Start of Records provided

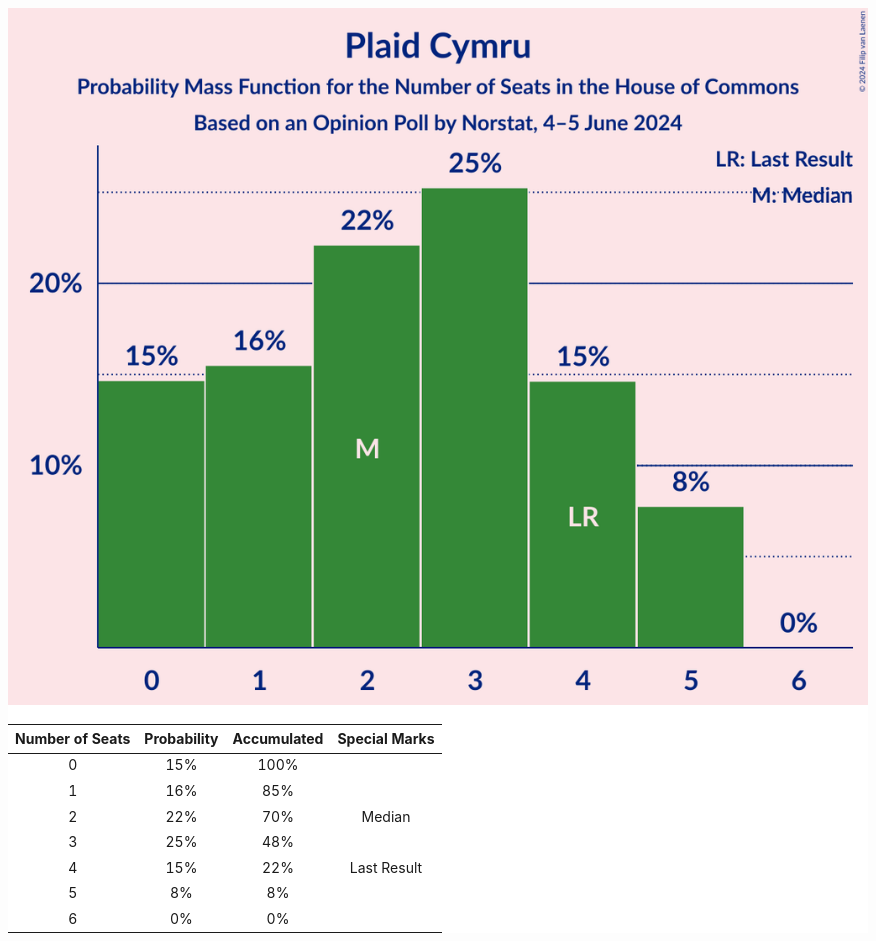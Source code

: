 ![Graph with seats probability mass function not yet produced](2024-06-05-Norstat-seats-pmf-plaidcymru.png "Seats Probability Mass Function")

| Number of Seats | Probability | Accumulated | Special Marks |
|:---------------:|:-----------:|:-----------:|:-------------:|
| 0 | 15% | 100% |  |
| 1 | 16% | 85% |  |
| 2 | 22% | 70% | Median |
| 3 | 25% | 48% |  |
| 4 | 15% | 22% | Last Result |
| 5 | 8% | 8% |  |
| 6 | 0% | 0% |  |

End of Records provided

What you copy out must be exactly the lines from the line containing "1 | 16% | 85%" through the end of the records.

| 1 | 16% | 85% |  |
| 2 | 22% | 70% | Median |
| 3 | 25% | 48% |  |
| 4 | 15% | 22% | Last Result |
| 5 | 8% | 8% |  |
| 6 | 0% | 0% |  |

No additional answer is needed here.